Each line at or after the one containing "To run and test" should be transcribed exactly, up to and including the final line of the data.
---------- SUPPLIED MATERIAL ----------
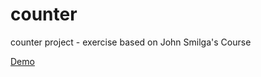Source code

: # counter
counter project - exercise based on John Smilga's Course

[Demo](https://rs-coding.github.io/counter/)
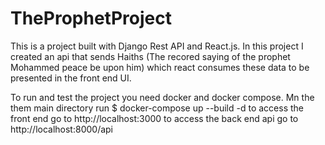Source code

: # TheProphetProject
This is a project built with Django Rest API and React.js. 
In this project I created an api that sends Haiths (The recored saying of the prophet Mohammed peace be upon him) which react consumes these data to be presented in the front end UI.

To run and test the project you need docker and docker compose.
Mn the them main directory run 
$ docker-compose up --build -d 
to access the front end go to http://localhost:3000
to access the back end api go to http://localhost:8000/api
----------
RESPONSE TO THE TASK:
To run and test the project you need docker and docker compose.
Mn the them main directory run 
$ docker-compose up --build -d 
to access the front end go to http://localhost:3000
to access the back end api go to http://localhost:8000/api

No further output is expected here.